(Recorded data)

=-=-=

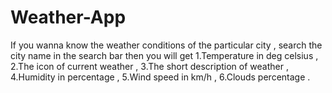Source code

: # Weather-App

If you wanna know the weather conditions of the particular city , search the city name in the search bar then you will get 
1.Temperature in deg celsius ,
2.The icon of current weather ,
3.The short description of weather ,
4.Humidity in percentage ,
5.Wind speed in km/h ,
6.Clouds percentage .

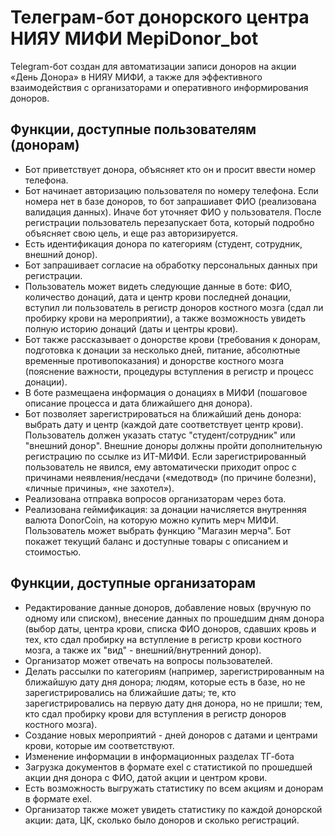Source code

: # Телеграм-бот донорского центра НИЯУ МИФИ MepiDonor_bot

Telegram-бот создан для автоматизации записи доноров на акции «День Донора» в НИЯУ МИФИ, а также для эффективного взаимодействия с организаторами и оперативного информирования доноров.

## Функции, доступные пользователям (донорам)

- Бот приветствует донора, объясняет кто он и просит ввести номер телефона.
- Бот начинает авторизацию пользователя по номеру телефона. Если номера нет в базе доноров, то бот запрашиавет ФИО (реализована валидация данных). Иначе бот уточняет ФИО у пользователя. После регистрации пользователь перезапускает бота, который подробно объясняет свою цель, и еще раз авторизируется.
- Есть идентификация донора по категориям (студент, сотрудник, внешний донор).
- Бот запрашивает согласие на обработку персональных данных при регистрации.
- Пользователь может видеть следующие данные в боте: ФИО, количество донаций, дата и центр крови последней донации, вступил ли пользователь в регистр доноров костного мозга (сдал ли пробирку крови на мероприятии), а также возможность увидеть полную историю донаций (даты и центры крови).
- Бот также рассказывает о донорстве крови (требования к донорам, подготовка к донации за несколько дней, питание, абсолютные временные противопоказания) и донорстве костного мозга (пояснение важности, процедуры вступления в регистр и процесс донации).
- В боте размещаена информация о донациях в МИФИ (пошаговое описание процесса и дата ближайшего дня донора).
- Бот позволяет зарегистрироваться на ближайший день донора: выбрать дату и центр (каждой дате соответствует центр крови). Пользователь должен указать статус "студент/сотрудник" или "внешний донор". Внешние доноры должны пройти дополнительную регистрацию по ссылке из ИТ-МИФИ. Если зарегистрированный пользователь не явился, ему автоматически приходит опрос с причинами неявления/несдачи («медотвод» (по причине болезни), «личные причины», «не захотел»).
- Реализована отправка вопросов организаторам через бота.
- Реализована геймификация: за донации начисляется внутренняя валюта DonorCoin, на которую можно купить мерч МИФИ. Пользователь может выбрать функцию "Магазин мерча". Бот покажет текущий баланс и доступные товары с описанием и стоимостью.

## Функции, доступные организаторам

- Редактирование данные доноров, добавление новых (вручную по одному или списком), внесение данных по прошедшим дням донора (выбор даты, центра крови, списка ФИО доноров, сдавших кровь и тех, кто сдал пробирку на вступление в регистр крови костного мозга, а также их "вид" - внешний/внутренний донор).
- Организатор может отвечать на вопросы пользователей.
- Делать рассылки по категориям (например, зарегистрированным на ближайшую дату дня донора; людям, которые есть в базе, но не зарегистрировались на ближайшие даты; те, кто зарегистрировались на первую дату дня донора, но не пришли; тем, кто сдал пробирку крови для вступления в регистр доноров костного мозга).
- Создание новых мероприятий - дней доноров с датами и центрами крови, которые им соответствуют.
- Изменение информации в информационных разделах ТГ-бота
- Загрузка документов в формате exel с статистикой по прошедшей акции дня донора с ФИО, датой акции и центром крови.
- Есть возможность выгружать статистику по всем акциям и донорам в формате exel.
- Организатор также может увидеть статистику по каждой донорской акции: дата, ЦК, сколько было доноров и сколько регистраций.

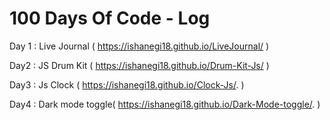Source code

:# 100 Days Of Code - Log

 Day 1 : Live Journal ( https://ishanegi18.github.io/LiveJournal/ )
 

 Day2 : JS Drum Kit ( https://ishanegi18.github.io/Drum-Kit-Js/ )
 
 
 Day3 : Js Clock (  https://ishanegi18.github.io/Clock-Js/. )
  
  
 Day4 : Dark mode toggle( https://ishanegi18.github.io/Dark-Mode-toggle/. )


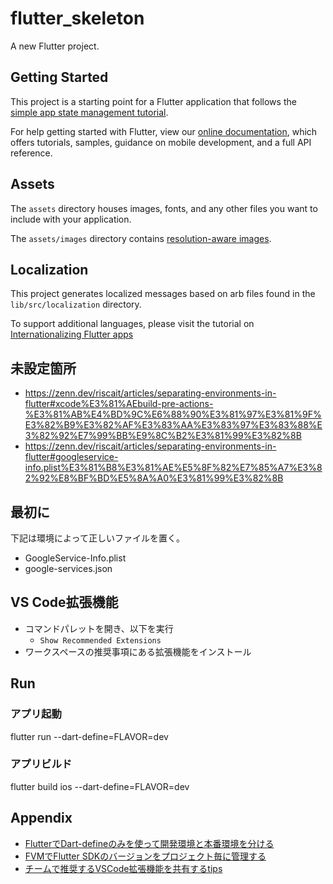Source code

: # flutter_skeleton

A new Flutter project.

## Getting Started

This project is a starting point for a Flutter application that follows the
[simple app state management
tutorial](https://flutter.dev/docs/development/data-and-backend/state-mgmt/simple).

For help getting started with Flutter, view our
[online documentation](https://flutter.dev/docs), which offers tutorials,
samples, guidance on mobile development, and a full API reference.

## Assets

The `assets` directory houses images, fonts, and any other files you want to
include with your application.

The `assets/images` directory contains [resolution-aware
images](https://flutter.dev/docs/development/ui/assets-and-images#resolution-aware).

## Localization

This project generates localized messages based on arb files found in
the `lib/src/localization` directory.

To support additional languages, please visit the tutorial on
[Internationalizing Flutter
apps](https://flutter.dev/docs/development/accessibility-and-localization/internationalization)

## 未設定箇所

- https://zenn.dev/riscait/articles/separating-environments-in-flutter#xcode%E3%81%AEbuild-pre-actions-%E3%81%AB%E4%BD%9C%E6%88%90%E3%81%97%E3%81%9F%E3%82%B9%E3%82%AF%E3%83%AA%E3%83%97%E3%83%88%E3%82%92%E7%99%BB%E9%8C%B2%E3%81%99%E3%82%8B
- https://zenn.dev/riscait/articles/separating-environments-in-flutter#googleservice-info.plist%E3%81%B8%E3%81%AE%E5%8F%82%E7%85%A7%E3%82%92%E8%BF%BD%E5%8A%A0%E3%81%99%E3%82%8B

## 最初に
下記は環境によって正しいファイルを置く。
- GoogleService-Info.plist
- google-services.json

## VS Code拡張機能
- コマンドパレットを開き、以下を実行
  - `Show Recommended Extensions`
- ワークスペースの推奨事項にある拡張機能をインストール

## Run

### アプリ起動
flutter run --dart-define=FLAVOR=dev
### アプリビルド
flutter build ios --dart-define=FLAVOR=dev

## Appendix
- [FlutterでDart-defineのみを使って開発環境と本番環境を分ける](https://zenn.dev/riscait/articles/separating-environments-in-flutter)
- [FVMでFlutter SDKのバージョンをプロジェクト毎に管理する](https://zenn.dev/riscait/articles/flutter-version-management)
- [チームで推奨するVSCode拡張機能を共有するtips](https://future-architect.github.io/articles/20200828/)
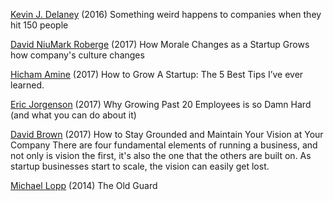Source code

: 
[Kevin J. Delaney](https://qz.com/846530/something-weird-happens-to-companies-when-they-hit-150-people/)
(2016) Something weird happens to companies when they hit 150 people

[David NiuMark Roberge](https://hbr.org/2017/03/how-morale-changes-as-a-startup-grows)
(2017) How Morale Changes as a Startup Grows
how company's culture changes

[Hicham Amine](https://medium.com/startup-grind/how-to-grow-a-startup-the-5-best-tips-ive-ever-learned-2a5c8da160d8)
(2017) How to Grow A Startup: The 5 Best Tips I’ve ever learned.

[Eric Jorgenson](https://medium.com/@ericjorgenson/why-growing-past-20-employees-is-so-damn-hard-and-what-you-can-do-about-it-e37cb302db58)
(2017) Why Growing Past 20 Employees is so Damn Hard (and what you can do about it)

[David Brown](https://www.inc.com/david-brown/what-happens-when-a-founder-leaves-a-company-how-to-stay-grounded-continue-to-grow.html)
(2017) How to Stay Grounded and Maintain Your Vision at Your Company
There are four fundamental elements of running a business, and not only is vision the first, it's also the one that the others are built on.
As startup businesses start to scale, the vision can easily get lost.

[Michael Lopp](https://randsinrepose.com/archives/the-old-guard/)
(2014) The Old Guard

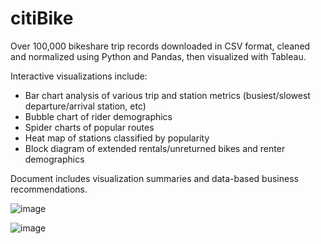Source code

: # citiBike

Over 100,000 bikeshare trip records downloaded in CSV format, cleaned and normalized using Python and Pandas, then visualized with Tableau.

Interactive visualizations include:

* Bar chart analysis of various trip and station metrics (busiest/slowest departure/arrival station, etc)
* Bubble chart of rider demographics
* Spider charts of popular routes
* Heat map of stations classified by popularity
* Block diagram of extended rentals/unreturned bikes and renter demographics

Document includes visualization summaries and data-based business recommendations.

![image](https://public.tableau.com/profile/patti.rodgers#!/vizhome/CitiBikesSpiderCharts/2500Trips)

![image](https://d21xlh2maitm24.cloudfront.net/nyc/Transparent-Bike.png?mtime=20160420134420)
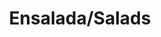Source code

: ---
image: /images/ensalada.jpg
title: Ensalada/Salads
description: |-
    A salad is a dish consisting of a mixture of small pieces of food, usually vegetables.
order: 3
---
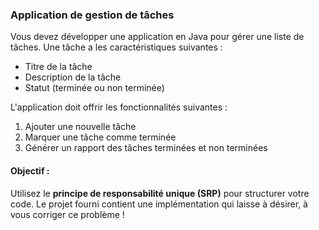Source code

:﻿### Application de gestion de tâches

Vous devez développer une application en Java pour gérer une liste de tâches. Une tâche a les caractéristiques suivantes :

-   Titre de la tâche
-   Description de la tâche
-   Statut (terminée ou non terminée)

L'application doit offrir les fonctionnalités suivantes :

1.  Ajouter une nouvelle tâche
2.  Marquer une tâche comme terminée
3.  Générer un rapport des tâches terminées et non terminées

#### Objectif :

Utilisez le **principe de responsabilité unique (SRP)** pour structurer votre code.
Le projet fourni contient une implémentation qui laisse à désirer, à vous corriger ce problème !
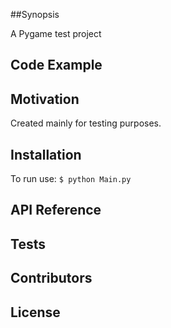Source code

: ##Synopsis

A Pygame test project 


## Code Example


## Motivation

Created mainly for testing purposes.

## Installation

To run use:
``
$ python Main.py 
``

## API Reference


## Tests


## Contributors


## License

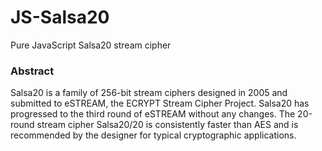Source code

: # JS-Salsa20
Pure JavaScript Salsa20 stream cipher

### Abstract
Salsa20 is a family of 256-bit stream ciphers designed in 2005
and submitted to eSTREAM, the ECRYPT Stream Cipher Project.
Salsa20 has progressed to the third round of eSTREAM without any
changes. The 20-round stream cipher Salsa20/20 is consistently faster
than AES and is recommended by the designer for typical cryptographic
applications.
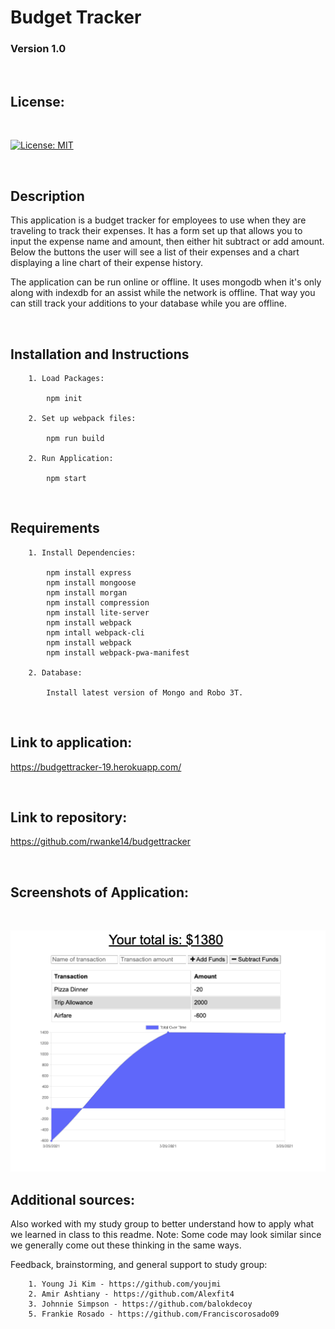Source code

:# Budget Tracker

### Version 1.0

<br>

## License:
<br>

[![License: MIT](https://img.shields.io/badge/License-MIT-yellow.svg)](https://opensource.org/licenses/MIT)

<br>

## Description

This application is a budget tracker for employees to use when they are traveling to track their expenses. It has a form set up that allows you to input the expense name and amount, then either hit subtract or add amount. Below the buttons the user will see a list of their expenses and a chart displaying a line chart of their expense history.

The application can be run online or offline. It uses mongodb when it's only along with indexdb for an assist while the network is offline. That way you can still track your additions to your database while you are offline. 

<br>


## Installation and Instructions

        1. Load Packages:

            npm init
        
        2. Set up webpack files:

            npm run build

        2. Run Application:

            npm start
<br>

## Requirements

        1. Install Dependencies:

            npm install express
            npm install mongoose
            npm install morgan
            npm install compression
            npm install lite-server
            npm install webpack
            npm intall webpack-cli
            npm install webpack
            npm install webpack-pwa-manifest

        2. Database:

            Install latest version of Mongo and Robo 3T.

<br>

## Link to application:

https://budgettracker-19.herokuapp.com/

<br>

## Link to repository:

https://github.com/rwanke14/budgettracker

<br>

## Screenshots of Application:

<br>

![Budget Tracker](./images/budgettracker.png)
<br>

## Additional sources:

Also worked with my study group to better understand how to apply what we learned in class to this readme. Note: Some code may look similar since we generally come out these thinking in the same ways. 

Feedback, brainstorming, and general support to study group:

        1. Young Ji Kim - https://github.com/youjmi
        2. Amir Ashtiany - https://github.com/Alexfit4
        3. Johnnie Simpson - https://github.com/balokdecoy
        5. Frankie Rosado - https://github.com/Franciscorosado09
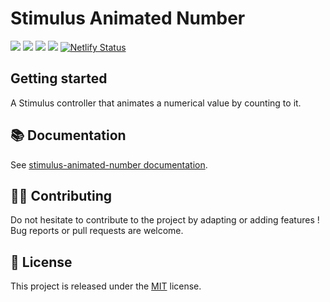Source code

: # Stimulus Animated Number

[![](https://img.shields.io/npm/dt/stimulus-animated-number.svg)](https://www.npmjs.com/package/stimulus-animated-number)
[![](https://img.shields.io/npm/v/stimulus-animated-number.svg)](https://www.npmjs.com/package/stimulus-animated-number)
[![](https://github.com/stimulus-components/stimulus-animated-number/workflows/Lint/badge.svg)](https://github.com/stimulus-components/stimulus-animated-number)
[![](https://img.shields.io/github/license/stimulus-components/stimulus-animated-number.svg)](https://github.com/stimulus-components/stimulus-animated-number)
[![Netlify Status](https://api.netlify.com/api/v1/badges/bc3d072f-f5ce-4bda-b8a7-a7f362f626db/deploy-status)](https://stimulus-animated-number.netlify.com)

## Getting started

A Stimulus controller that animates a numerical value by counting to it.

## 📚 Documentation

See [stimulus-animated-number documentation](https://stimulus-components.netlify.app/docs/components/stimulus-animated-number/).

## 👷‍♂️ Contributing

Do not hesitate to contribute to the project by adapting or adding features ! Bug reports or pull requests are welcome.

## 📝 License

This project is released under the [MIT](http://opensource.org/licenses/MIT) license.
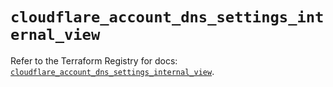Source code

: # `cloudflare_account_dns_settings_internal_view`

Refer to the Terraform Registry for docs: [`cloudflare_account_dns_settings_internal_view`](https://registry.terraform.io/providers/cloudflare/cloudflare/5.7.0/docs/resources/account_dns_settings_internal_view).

=-=-=

Your goal –
Print nothing except the lines above from the one containing "tâche comme terminée" down to the one containing "than AES and", both included, exactly as written and free of pictures.

Task result –
2.  Marquer une tâche comme terminée
3.  Générer un rapport des tâches terminées et non terminées

#### Objectif :

Utilisez le **principe de responsabilité unique (SRP)** pour structurer votre code.
Le projet fourni contient une implémentation qui laisse à désirer, à vous corriger ce problème !
Source code

: ##Synopsis

A Pygame test project 


## Code Example


## Motivation

Created mainly for testing purposes.

## Installation

To run use:
``
$ python Main.py 
``

## API Reference


## Tests


## Contributors


## License

Source code

: # JS-Salsa20
Pure JavaScript Salsa20 stream cipher

### Abstract
Salsa20 is a family of 256-bit stream ciphers designed in 2005
and submitted to eSTREAM, the ECRYPT Stream Cipher Project.
Salsa20 has progressed to the third round of eSTREAM without any
changes. The 20-round stream cipher Salsa20/20 is consistently faster
than AES and is recommended by the designer for typical cryptographic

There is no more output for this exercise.